(Exercise input begins)
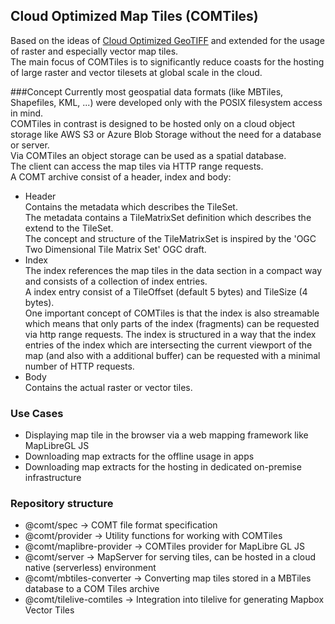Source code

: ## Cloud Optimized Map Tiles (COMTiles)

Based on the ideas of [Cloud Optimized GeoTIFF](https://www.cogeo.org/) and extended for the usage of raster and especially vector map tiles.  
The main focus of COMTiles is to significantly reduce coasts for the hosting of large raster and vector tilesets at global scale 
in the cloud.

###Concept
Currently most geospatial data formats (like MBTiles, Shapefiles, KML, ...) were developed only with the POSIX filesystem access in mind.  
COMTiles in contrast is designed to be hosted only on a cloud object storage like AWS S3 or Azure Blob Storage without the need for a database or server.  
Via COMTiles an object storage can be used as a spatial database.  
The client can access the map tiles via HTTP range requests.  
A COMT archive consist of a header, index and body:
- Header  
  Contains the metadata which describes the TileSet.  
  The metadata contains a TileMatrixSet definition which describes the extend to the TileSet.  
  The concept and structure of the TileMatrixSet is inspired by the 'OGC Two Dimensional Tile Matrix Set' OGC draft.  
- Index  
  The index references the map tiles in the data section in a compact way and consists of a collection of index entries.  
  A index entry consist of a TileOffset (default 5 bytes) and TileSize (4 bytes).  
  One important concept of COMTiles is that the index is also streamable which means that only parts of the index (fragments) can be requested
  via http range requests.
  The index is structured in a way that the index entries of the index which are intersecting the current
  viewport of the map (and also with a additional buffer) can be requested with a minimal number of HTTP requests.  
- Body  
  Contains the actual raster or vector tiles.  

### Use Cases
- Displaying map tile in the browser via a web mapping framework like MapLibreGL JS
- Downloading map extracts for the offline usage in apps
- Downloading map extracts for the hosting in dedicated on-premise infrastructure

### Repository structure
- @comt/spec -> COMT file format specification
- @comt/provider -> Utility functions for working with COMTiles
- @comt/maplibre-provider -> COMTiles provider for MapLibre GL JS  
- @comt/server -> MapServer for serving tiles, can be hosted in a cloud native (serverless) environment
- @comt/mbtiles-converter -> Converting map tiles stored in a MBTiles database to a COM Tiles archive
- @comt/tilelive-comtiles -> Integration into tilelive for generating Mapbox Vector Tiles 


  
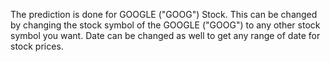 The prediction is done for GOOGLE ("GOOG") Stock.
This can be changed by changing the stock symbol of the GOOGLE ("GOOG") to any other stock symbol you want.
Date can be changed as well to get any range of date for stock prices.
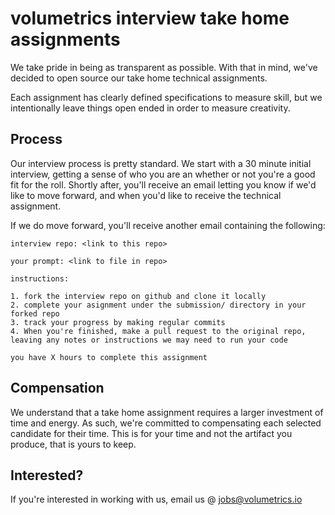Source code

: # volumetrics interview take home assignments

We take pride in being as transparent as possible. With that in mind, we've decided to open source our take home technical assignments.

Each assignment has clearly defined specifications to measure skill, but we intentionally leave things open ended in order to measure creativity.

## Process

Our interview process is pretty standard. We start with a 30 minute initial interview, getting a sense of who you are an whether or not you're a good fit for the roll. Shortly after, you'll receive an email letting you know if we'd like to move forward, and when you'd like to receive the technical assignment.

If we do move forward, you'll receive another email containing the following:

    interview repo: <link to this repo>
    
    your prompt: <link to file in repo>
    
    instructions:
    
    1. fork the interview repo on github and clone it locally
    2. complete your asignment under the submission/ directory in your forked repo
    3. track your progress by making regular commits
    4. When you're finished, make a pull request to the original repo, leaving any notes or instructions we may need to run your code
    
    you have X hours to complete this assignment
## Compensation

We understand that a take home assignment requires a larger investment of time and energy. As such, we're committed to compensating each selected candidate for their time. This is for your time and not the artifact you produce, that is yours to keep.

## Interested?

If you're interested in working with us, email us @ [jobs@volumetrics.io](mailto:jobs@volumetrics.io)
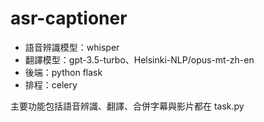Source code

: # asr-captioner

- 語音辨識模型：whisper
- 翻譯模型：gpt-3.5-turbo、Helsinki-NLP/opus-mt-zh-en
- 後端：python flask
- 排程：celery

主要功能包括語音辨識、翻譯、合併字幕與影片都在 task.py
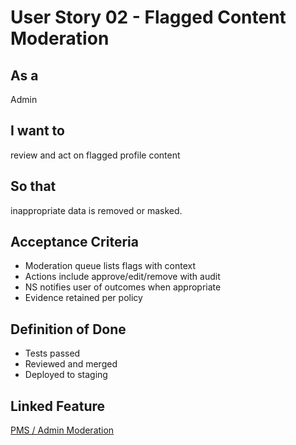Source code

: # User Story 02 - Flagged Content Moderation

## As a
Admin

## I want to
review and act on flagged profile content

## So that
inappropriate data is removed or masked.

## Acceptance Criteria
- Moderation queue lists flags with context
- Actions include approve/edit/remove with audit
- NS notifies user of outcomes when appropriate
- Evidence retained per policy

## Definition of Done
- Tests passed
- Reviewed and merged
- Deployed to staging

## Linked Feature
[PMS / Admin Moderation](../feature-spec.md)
(Exercise input ends)
(Exercise input begins)
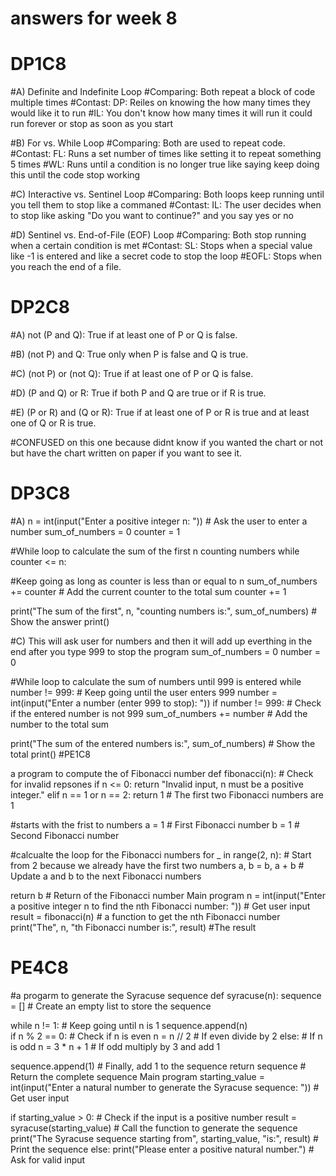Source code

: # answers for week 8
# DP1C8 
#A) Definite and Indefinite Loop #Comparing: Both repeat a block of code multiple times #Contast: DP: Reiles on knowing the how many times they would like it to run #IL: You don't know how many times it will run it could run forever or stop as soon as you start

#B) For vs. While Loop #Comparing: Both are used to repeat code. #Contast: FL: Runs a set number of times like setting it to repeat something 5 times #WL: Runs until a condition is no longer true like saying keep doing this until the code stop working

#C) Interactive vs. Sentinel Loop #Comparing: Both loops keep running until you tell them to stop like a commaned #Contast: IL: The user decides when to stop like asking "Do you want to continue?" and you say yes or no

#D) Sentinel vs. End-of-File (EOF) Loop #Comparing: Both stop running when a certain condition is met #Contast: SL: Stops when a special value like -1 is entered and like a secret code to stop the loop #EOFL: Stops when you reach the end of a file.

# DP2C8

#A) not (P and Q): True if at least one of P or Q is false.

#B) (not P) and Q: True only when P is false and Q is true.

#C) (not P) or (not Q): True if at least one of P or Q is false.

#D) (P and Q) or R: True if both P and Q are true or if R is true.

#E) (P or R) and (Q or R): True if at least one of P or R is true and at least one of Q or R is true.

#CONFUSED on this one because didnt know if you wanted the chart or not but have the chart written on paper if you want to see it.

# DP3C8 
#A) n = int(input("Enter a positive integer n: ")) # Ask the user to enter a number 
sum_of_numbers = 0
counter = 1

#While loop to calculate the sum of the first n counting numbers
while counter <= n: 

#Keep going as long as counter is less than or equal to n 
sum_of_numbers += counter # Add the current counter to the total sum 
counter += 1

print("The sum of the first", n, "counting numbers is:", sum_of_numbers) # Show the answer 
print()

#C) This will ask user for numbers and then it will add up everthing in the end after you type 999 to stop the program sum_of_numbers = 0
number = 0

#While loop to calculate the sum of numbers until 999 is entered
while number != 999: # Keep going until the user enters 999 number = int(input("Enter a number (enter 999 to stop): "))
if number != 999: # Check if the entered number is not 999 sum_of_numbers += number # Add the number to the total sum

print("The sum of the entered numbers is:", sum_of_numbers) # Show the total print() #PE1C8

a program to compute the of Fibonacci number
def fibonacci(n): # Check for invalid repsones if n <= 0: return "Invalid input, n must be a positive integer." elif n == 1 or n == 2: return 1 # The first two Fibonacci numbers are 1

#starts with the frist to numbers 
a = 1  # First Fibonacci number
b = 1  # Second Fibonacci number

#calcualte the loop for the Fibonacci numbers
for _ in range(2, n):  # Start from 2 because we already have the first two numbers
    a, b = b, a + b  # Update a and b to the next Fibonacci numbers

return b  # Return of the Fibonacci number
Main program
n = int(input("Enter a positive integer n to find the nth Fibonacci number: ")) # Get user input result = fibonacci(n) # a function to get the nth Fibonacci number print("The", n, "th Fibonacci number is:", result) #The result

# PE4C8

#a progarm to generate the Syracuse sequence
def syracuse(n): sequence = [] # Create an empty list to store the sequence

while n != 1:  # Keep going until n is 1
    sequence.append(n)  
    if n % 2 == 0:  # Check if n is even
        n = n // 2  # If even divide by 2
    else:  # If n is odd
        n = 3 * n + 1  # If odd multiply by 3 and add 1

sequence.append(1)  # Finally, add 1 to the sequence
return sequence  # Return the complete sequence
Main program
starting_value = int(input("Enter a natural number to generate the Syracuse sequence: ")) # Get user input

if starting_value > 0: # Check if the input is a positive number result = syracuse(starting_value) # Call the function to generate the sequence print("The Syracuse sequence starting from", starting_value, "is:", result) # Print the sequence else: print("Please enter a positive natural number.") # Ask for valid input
(Exercise input ends)
What you will do:
Each line of the data that includes "storage" should be copied.

Exercise solution:
COMTiles in contrast is designed to be hosted only on a cloud object storage like AWS S3 or Azure Blob Storage without the need for a database or server.  
Via COMTiles an object storage can be used as a spatial database.  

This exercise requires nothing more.